Rezension | Reflexion über Männlichkeit und Patriarchat im Film "Barbie"
Von Fachstelle Jungenarbeit NRW e.V.
In "Barbie" (2023) wird die Geschichte von Ken erzählt, einem Neben-Charakter in einer Welt, die von Barbies, also von Frauen, regiert wird. Ken ist zunächst ein eher randständiger Charakter, der immer um die Aufmerksamkeit von Barbie kämpft. Doch als er in die reale Welt gelangt, erlebt er eine Veränderung: Er entdeckt das Patriarchat für sich.

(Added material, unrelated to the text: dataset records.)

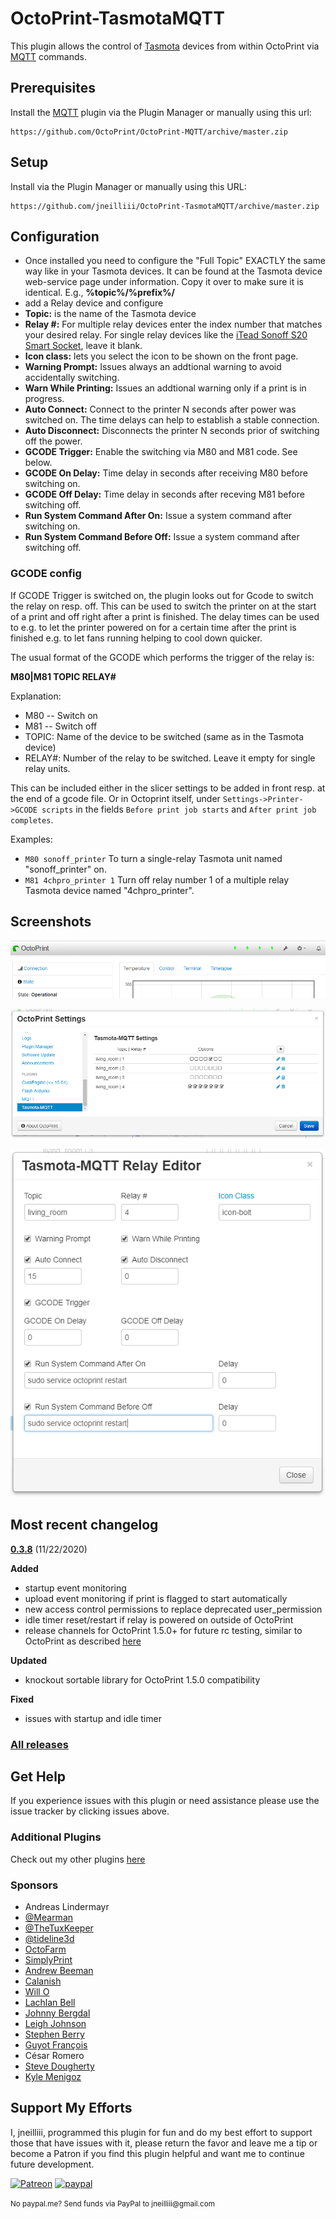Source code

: # OctoPrint-TasmotaMQTT

This plugin allows the control of [Tasmota](https://github.com/arendst/Sonoff-Tasmota) devices from within OctoPrint via [MQTT](https://github.com/arendst/Sonoff-Tasmota/wiki/MQTT-Overview#mqtt-overview) commands.

## Prerequisites

Install the [MQTT](https://github.com/OctoPrint/OctoPrint-MQTT) plugin via the Plugin Manager or manually using this url:

	https://github.com/OctoPrint/OctoPrint-MQTT/archive/master.zip
	
## Setup

Install via the Plugin Manager or manually using this URL:

    https://github.com/jneilliii/OctoPrint-TasmotaMQTT/archive/master.zip

## Configuration

- Once installed you need to configure the "Full Topic" EXACTLY the same way like in your Tasmota devices. It can be found at the Tasmota device web-service page under information. Copy it over to make sure it is identical. E.g., **%topic%/%prefix%/**
- add a Relay device and configure
 - **Topic:** is the name of the Tasmota device
 - **Relay #:** For multiple relay devices enter the index number that matches your desired relay. For single relay devices like the [iTead Sonoff S20 Smart Socket](https://www.itead.cc/smart-socket.html), leave it blank.
 - **Icon class:** lets you select the icon to be shown on the front page.
 - **Warning Prompt:** Issues always an addtional warning to avoid accidentally switching.
 - **Warn While Printing:** Issues an addtional warning only if a print is in progress. 
 - **Auto Connect:** Connect to the printer N seconds after power was switched on. The time delays can help to establish a stable connection. 	
 - **Auto Disconnect:** Disconnects the printer N seconds prior of switching off the power.  
 - **GCODE Trigger:** Enable the switching via M80 and M81 code. See below.
 - **GCODE On Delay:** Time delay in seconds after receiving M80 before switching on.
 - **GCODE Off Delay:** Time delay in seconds after receving M81 before switching off. 
 - **Run System Command After On:** Issue a system command after switching on. 
 - **Run System Command Before Off:** Issue a system command after switching off.
### GCODE config
If GCODE Trigger is switched on, the plugin looks out for Gcode to switch the relay on resp. off. This can be used to switch the printer on at the start of a print and off right after a print is finished. The delay times can be used to e.g. to let the printer powered on for a certain time after the print is finished e.g. to let fans running helping to cool down quicker.

The usual format of the GCODE which performs the trigger of the relay is:

**M80|M81 TOPIC RELAY#**

Explanation:
- M80 -- Switch on
- M81 -- Switch off
- TOPIC: Name of the device to be switched (same as in the Tasmota device)
- RELAY#: Number of the relay to be switched. Leave it empty for single relay units.

This can be included either in the slicer settings to be added in front resp. at the end of a gcode file. Or in Octoprint itself, under `Settings->Printer->GCODE scripts` in the fields `Before print job starts` and `After print job completes`. 

Examples:

* `M80 sonoff_printer` To turn a single-relay Tasmota unit named "sonoff_printer" on.
* `M81 4chpro_printer 1`  Turn off relay number 1 of a multiple relay Tasmota device named "4chpro_printer". 	

## Screenshots

![screenshot](navbar.png)

![screenshot](settings.png)

![screenshot](relay_editor.png)

## Most recent changelog

**[0.3.8](https://github.com/jneilliii/OctoPrint-TasmotaMQTT/releases/tag/0.3.8)** (11/22/2020)

**Added**

* startup event monitoring
* upload event monitoring if print is flagged to start automatically
* new access control permissions to replace deprecated user_permission
* idle timer reset/restart if relay is powered on outside of OctoPrint
* release channels for OctoPrint 1.5.0+ for future rc testing, similar to OctoPrint as described [here](https://community.octoprint.org/t/how-to-use-the-release-channels-to-help-test-release-candidates/402)

**Updated**

* knockout sortable library for OctoPrint 1.5.0 compatibility

**Fixed**

* issues with startup and idle timer

### [All releases](https://github.com/jneilliii/OctoPrint-TasmotaMQTT/releases)

## Get Help

If you experience issues with this plugin or need assistance please use the issue tracker by clicking issues above.

### Additional Plugins

Check out my other plugins [here](https://plugins.octoprint.org/by_author/#jneilliii)

### Sponsors
- Andreas Lindermayr
- [@Mearman](https://github.com/Mearman)
- [@TheTuxKeeper](https://github.com/thetuxkeeper)
- [@tideline3d](https://github.com/tideline3d/)
- [OctoFarm](https://octofarm.net/)
- [SimplyPrint](https://simplyprint.dk/)
- [Andrew Beeman](https://github.com/Kiendeleo)
- [Calanish](https://github.com/calanish)
- [Will O](https://github.com/4wrxb)
- [Lachlan Bell](https://lachy.io/)
- [Johnny Bergdal](https://github.com/bergdahl)
- [Leigh Johnson](https://github.com/leigh-johnson)
- [Stephen Berry](https://github.com/berrystephenw)
- [Guyot François](https://github.com/iFrostizz)
- César Romero
- [Steve Dougherty](https://github.com/Thynix)
- [Kyle Menigoz](https://menigoz.me)
## Support My Efforts
I, jneilliii, programmed this plugin for fun and do my best effort to support those that have issues with it, please return the favor and leave me a tip or become a Patron if you find this plugin helpful and want me to continue future development.

[![Patreon](patreon-with-text-new.png)](https://www.patreon.com/jneilliii) [![paypal](paypal-with-text.png)](https://paypal.me/jneilliii)

<small>No paypal.me? Send funds via PayPal to jneilliii&#64;gmail&#46;com</small>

In dieser neuen Welt verkörpert Ken, was viele heute unter dem Begriff "toxische Maskulinität" verstehen. Die Kens übernehmen die Herrschaft und etablieren das Patriarchat im Barbie-Land. Dabei müssen sie sich ständig stark präsentieren und stereotype Hobbys haben, wie Cowboys, Hanteln und große Autos. Sie versuchen, sich über Frauen zu stellen und zeigen eine vermeintliche Überlegenheit in allen Belangen. Ken kann seine Gefühle für Barbie nicht offen zeigen und versteckt sie hinter Gleichgültigkeit
Am Ende des Films wird deutlich, dass das Patriarchat Ken einen hohen Preis abverlangt: Er befindet sich im ständigen Kampf gegen sich selbst, seine Verletzlichkeit und gegen andere Kens, um seine Macht zu sichern.

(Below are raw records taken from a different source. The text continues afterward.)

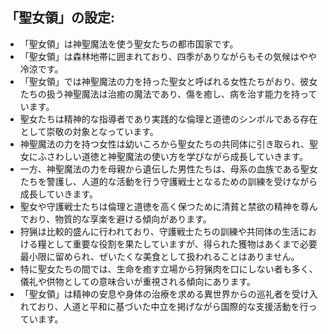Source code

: ## 「聖女領」の設定:

* 「聖女領」は神聖魔法を使う聖女たちの都市国家です。
* 「聖女領」は森林地帯に囲まれており、四季がありながらもその気候はやや冷涼です。
* 「聖女領」では神聖魔法の力を持った聖女と呼ばれる女性たちがおり、彼女たちの扱う神聖魔法は治癒の魔法であり、傷を癒し、病を治す能力を持っています。
* 聖女たちは精神的な指導者であり実践的な倫理と道徳のシンボルである存在として崇敬の対象となっています。
* 神聖魔法の力を持つ女性は幼いころから聖女たちの共同体に引き取られ、聖女にふさわしい道徳と神聖魔法の使い方を学びながら成長していきます。
* 一方、神聖魔法の力を母親から遺伝した男性たちは、母系の血族である聖女たちを警護し、人道的な活動を行う守護戦士となるための訓練を受けながら成長していきます。
* 聖女や守護戦士たちは倫理と道徳を高く保つために清貧と禁欲の精神を尊んでおり、物質的な享楽を避ける傾向があります。
* 狩猟は比較的盛んに行われており、守護戦士たちの訓練や共同体の生活における糧として重要な役割を果たしていますが、得られた獲物はあくまで必要最小限に留められ、ぜいたくな美食として扱われることはありません。
* 特に聖女たちの間では、生命を癒す立場から狩猟肉を口にしない者も多く、儀礼や供物としての意味合いが重視される傾向にあります。
* 「聖女領」は精神の安息や身体の治療を求める異世界からの巡礼者を受け入れており、人道と平和に基づいた中立を掲げながら国際的な支援活動を行っています。

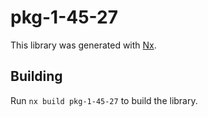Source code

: # pkg-1-45-27

This library was generated with [Nx](https://nx.dev).

## Building

Run `nx build pkg-1-45-27` to build the library.
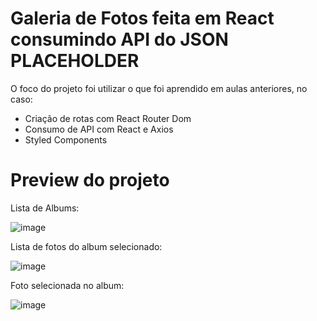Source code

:# Galeria de Fotos feita em React consumindo API do JSON PLACEHOLDER

O foco do projeto foi utilizar o que foi aprendido em aulas anteriores, no caso:

- Criação de rotas com React Router Dom
- Consumo de API com React e Axios
- Styled Components

# Preview do projeto

Lista de Albums:

![image](https://user-images.githubusercontent.com/89668742/155024420-3150980a-50da-4fb1-8aec-2ca57938b37b.png)

Lista de fotos do album selecionado:

![image](https://user-images.githubusercontent.com/89668742/155024450-56931641-a63b-40c1-a02a-9aede3f225f4.png)

Foto selecionada no album:

![image](https://user-images.githubusercontent.com/89668742/155024474-b8419f72-32ae-42b8-b14d-35e8823f1638.png)
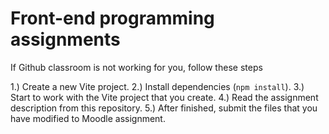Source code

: # Front-end programming assignments

If Github classroom is not working for you, follow these steps

1.) Create a new Vite project.
2.) Install dependencies (`npm install`).
3.) Start to work with the Vite project that you create.
4.) Read the assignment description from this repository.
5.) After finished, submit the files that you have modified to Moodle assignment.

Der Film schließt mit einem Plädoyer, dass Frauen und Männer sich von Geschlechterrollen lösen und ihre Identität frei entwickeln sollten. Es ist in Ordnung, nicht zu wissen, wer man ist und wo man hingehört, und es ist auch okay, gewöhnlich zu sein.

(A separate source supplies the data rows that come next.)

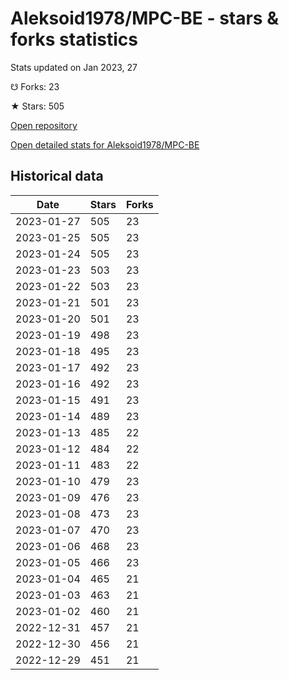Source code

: # Aleksoid1978/MPC-BE - stars & forks statistics

Stats updated on Jan 2023, 27

☋ Forks: 23

★ Stars: 505

[Open repository](https://github.com/Aleksoid1978/MPC-BE)

[Open detailed stats for Aleksoid1978/MPC-BE](https://reviewgithub.com/rep/Aleksoid1978/MPC-BE)

## Historical data
| Date | Stars | Forks |
|------|-------|-------|
| 2023-01-27 | 505 | 23 | 
| 2023-01-25 | 505 | 23 | 
| 2023-01-24 | 505 | 23 | 
| 2023-01-23 | 503 | 23 | 
| 2023-01-22 | 503 | 23 | 
| 2023-01-21 | 501 | 23 | 
| 2023-01-20 | 501 | 23 | 
| 2023-01-19 | 498 | 23 | 
| 2023-01-18 | 495 | 23 | 
| 2023-01-17 | 492 | 23 | 
| 2023-01-16 | 492 | 23 | 
| 2023-01-15 | 491 | 23 | 
| 2023-01-14 | 489 | 23 | 
| 2023-01-13 | 485 | 22 | 
| 2023-01-12 | 484 | 22 | 
| 2023-01-11 | 483 | 22 | 
| 2023-01-10 | 479 | 23 | 
| 2023-01-09 | 476 | 23 | 
| 2023-01-08 | 473 | 23 | 
| 2023-01-07 | 470 | 23 | 
| 2023-01-06 | 468 | 23 | 
| 2023-01-05 | 466 | 23 | 
| 2023-01-04 | 465 | 21 | 
| 2023-01-03 | 463 | 21 | 
| 2023-01-02 | 460 | 21 | 
| 2022-12-31 | 457 | 21 | 
| 2022-12-30 | 456 | 21 | 
| 2022-12-29 | 451 | 21 | 

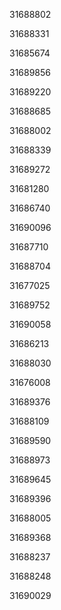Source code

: 31688802

31688331

31685674

31689856

31689220

31688685

31688002

31688339

31689272

31681280

31686740

31690096

31687710

31688704

31677025

31689752

31690058

31686213

31688030

31676008

31689376

31688109

31689590

31688973

31689645

31689396

31688005

31689368

31688237

31688248

31690029

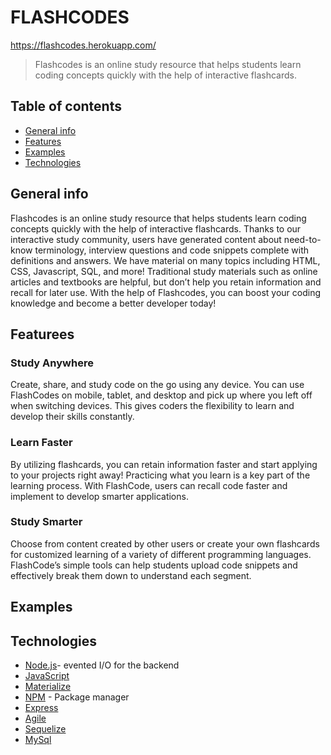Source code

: # FLASHCODES 

https://flashcodes.herokuapp.com/

>Flashcodes is an online study resource that helps students learn coding concepts quickly with the help of interactive flashcards.

## Table of contents

* [General info](#general-info)
* [Features](#features)
* [Examples](#examples)
* [Technologies](#technologies)


## General info

Flashcodes is an online study resource that helps students learn coding concepts quickly with the help of interactive flashcards. Thanks to our interactive study community, users have generated content about need-to-know terminology, interview questions and code snippets complete with definitions and answers. We have material on many topics including HTML, CSS, Javascript, SQL, and more! Traditional study materials such as online articles and textbooks are helpful, but don’t help you retain information and recall for later use. With the help of Flashcodes, you can boost your coding knowledge and become a better developer today!
## Featurees
### Study Anywhere
Create, share, and study code on the go using any device. You can use FlashCodes on mobile, tablet, and desktop and pick up where you left off when switching devices. This gives coders the flexibility to learn and develop their skills constantly.
### Learn Faster
By utilizing flashcards, you can retain information faster and start applying to your projects right away! Practicing what you learn is a key part of the learning process. With FlashCode, users can recall code faster and implement to develop smarter applications.
### Study Smarter
Choose from content created by other users or create your own flashcards for customized learning of a variety of different programming languages. FlashCode’s simple tools can help students upload code snippets and effectively break them down to understand each segment.
## Examples



## Technologies

* [Node.js](https://nodejs.org/)- evented I/O for the backend
* [JavaScript](https://www.javascript.com/)
* [Materialize](https://materializecss.com/)
* [NPM](https://www.npmjs.com/) - Package manager
* [Express](https://www.expressjs.com/)
* [Agile](https://www.agile.com/)
* [Sequelize](https://www.sequilize.com/)
* [MySql](https://www.mysql.com/)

Auch wenn der Film keine direkte Lösung für das strukturelle Problem des Patriarchats bietet, verdeutlicht er den Auftrag an die Pädagogik, Jungen darin zu unterstützen,
- unabhängig von Geschlechterstereotypen ihre Identität zu entdecken
- ihre Interessen und Gefühle zum Ausdruck zu bringen
- bei Problemen Hilfe aufzusuchen und anzunehmen
In der Jungenarbeit sollten daher Räume geschaffen werden, in denen Jungen über ihre Gefühle und Ängste sprechen können, ohne dass ihnen ein bestimmtes Verhalten aufgrund ihres Geschlechts aufoktroyiert wird. Es ist wichtig, Jungen zu ermutigen, ihre Emotionen zu zeigen und sich von starren Geschlechterrollenbildern zu lösen, um eine gesunde Identitätsentwicklung zu ermöglichen.
Der Songtext aus dem Barbiefilm, gesungen von Ryan Reynolds als Ken, reflektiert tiefe Gefühle der Unsicherheit und Frustration, die der Protagonist erlebt, weil er sich ständig als zweitklassig fühlt. Diese Selbstzweifel und der Mangel an Selbstwertgefühl spiegeln einen Aspekt der männlichen Erfahrung wider, der oft unterrepräsentiert ist - das Bedürfnis nach Anerkennung und Bestätigung, das nicht nur auf der Erfüllung gesellschaftlicher Normen beruht, sondern auch auf emotionaler Verbundenheit und Verständnis.
Die Textpassagen "I'm just Ken, anywhere else I'd be a ten" und "Is it my destiny to live and die a life of blonde fragility?" zeigen, wie Ken seinen Selbstwert mit Leistung, seinem Aussehen und seiner Attraktivität verknüpft. Dies verdeutlicht die gesellschaftlichen Erwartungen an Männer, die oft darauf reduziert werden, wie gut sie in das traditionelle Ideal von Männlichkeit passen. Dazu gehört eine ständige (Selbst)Bewertung in männlich/nicht männlich auf Grundlage von Geschlechterstereotypen sowie ein ständiges Konkurrenz- und Vergleichsdenken.
Ken reflektiert auch über seine emotionale Seite und das Verlangen, von seiner Partnerin als Mann gesehen zu werden. Er sehnt sich danach, geliebt und akzeptiert zu werden, ohne dass seine Maskulinität in Frage gestellt wird. Dies unterstreicht die Bedeutung von emotionaler Intimität und Verletzlichkeit in zwischenmenschlichen Beziehungen. Ein Thema, das in der Darstellung von Männlichkeit oft vernachlässigt wird.
Insgesamt verdeutlicht der Songtext Kens innere Kämpfe und die Suche nach Identität und Selbstakzeptanz, während er mit den gesellschaftlichen Erwartungen an Männlichkeit konfrontiert wird.